Hi! My name is Wendy and I am fortunate enough to be mother to Oliver. He has just celebrated his 17th birthday. It is so very simple my dear lady - enjoy and value every moment of this incredible journey you are now on. Your son will be AMAZING and you will have a tie which connects your heart to his with an invisible yet unbreakable thread. Difficult to describe. I have two children, as well as Oliver I have a daughter Anna, now 25 and who was 8 when my son was born. I love my children with every piece of my heart and equally. I would lay down my life or walk through fire for either of them without a moments hesitation. The connection I have with Oliver however goes deeper, right down to the depths of my very soul. I can't describe it any better than that. Maybe one day you too will understand that.

Please have a look at and also and be enthused, encouraged and inspired by my boy and his achievements. You are still early on in the journey with your firstborn and so may still be harbouring doubts and fears.

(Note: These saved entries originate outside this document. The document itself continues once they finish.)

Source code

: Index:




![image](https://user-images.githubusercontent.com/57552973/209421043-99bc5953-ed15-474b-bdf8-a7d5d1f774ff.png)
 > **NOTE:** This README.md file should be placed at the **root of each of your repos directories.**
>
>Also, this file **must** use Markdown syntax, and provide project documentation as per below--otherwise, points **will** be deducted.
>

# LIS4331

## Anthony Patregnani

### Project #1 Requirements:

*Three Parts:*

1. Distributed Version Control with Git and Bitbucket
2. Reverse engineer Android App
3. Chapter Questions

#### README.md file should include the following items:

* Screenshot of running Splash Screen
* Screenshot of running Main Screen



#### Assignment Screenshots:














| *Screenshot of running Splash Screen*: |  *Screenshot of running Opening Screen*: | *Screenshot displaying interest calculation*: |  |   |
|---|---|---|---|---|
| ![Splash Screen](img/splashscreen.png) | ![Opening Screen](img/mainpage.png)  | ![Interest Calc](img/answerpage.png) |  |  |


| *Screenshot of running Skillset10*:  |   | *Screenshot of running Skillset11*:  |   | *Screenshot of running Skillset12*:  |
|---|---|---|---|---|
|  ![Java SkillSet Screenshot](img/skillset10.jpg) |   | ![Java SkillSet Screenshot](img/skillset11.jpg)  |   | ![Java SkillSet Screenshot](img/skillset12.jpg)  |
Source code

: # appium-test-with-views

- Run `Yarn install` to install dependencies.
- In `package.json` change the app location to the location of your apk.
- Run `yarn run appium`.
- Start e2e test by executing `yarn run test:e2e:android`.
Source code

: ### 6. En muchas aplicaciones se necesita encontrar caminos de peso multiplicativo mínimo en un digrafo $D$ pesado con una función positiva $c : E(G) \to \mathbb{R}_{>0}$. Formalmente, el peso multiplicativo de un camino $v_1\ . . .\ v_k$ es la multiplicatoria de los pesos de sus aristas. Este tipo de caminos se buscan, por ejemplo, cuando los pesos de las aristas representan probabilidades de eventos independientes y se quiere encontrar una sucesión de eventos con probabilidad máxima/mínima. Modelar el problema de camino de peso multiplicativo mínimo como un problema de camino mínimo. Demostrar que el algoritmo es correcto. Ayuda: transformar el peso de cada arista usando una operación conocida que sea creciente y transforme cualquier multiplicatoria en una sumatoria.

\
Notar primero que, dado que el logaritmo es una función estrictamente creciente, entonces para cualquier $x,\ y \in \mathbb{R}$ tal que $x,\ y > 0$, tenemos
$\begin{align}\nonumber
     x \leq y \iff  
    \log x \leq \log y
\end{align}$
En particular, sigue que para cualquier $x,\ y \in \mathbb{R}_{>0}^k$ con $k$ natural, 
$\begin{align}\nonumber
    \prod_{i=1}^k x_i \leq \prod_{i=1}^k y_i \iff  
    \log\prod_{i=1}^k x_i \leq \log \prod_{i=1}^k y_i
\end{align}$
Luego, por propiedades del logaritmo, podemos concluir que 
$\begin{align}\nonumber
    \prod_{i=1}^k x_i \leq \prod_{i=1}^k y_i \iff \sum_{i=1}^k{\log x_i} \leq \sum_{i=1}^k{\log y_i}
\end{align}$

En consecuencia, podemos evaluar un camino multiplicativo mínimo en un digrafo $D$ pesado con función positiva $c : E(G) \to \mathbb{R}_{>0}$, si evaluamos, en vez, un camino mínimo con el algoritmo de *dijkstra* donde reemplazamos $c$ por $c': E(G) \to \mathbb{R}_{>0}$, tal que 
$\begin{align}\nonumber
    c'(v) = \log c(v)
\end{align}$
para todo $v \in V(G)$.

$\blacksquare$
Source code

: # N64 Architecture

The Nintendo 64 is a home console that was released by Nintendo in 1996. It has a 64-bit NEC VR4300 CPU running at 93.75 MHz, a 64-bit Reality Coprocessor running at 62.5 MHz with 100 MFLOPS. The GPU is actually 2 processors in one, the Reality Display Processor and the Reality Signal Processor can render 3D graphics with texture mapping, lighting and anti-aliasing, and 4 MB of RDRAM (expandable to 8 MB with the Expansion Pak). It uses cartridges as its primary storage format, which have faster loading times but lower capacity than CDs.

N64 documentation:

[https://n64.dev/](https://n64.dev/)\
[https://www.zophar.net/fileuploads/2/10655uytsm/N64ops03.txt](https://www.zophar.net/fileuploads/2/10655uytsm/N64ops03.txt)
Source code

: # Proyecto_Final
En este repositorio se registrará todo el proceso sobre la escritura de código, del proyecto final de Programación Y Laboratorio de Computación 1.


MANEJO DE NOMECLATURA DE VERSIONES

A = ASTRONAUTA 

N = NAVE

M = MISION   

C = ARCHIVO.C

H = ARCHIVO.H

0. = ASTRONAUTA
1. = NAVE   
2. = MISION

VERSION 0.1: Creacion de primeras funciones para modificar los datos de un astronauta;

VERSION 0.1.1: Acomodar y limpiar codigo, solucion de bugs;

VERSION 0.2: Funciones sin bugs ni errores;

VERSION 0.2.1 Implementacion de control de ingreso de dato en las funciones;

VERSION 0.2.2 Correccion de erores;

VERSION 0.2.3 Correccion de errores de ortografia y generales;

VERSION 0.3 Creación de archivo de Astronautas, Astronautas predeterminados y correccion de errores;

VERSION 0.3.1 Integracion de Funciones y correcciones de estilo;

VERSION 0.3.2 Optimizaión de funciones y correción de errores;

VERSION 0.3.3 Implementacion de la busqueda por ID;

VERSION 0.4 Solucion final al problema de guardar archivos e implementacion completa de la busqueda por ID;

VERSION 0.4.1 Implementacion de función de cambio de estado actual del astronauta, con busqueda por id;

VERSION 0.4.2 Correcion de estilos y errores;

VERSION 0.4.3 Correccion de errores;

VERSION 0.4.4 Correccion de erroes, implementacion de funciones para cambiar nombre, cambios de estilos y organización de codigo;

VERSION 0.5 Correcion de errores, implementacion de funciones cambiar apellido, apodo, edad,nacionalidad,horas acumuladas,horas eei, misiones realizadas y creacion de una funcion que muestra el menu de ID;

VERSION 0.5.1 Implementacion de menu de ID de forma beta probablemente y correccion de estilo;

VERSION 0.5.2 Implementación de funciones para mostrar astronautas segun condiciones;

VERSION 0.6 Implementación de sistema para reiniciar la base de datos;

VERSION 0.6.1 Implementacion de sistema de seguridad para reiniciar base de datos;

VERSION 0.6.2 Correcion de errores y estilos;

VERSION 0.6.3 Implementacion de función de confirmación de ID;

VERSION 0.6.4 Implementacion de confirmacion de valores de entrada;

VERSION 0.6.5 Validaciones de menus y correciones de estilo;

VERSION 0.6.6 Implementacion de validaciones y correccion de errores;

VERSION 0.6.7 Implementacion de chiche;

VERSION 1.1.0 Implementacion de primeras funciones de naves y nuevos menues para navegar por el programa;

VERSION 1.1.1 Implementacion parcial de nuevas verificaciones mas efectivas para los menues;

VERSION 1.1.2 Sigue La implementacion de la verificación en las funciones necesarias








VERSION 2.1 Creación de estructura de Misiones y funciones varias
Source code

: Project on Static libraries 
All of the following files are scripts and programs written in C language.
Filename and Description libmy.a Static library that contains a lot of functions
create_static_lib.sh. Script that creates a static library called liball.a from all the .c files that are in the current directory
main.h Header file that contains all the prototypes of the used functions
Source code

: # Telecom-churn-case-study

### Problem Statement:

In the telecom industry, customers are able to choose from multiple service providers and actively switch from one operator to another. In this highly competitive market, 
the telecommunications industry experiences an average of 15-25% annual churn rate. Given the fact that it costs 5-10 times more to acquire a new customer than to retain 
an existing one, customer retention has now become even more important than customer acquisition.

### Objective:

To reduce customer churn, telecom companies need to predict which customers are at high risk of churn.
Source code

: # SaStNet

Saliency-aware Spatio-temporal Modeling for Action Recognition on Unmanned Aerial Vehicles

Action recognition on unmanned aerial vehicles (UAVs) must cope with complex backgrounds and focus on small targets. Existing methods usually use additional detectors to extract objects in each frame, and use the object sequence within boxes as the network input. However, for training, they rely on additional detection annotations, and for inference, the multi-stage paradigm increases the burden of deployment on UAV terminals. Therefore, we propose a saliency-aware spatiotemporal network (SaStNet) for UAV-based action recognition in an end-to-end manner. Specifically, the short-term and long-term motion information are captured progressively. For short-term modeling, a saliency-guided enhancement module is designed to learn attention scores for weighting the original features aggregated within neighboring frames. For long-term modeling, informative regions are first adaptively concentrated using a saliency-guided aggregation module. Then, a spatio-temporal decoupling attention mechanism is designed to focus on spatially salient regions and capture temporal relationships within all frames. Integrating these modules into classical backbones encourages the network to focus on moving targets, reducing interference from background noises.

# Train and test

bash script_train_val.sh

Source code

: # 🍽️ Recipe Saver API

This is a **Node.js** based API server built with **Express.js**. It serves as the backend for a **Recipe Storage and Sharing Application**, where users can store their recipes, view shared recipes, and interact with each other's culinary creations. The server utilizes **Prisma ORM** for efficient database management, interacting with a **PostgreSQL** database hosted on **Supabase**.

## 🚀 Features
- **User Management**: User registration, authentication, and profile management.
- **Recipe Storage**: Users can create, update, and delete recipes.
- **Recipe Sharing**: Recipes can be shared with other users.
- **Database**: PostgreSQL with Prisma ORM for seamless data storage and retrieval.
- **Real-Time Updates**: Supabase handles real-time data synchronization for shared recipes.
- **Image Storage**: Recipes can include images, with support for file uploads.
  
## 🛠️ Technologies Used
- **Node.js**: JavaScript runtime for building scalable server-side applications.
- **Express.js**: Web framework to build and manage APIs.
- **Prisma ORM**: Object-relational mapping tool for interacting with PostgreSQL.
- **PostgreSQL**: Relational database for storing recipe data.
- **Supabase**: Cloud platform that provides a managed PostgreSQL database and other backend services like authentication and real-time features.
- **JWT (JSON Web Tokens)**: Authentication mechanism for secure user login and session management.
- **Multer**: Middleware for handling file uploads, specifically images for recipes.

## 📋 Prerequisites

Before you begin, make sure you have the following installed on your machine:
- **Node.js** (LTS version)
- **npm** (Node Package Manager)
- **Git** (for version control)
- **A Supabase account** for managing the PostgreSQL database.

Please try to both be gentle with yourself - (you are after all only human!) as well as strong and enthusiastic about your son's future because trust me - you will be so so very very proud! Best wishes and love, Wendy.

Well, this made me cry in the best way.  I am so grateful for parents like Wendy who are paving the way for our children.  If you are a parent and have wisdom to share with us newbies, please do so!  It is very uplifting and reassuring for us.  And, everyone, go check out Oliver’s work.  What a talented young man!  He is such an inspiration!

There are more good things happening than negative things if we just keep our eyes open to them!  Have a happy day!

Thursday, April 25, 2013

Ari's First Birthday

I am late in posting this as I was waiting for the edits on the photos to be completed.  My lovely sister-in-law is also a fantastic photographer...lucky me! You can see more of her work at

Ari had quite the party.  I would have opted for a small family and friends gathering, but the problem is, we have too many friends! Good problem to have, right?! So, we had an absolutely packed house full of laughter and children and babies, and it was wonderful! I had a hard time choosing which photos to share, so I am going to share a lot of them! 

The theme was "you are my sunshine," because he really is ours.

Singing "Happy Birthday"

He wasn't totally sure about the cake!



But he can always ham it up for the camera.

Mama went in for the kiss...and she got it! :)

We had the wonderful performance by my dad of the song he wrote for Ari. Ari accompanied on maraca. I will soon be having him play it again so I can film it and share it with all of you!

I love these of my brother holding my son.

Some more favorites - the latter is Ari with his Grandmas and his Great-Grammy looking on.

I wish we had a picture of every guest! But, enjoy these cuties!

Enough already mom, I'm tired!

Excuse the hand, it was too cute a picture to pass up!

Happy Birthday to my sweet boy! My how time flies!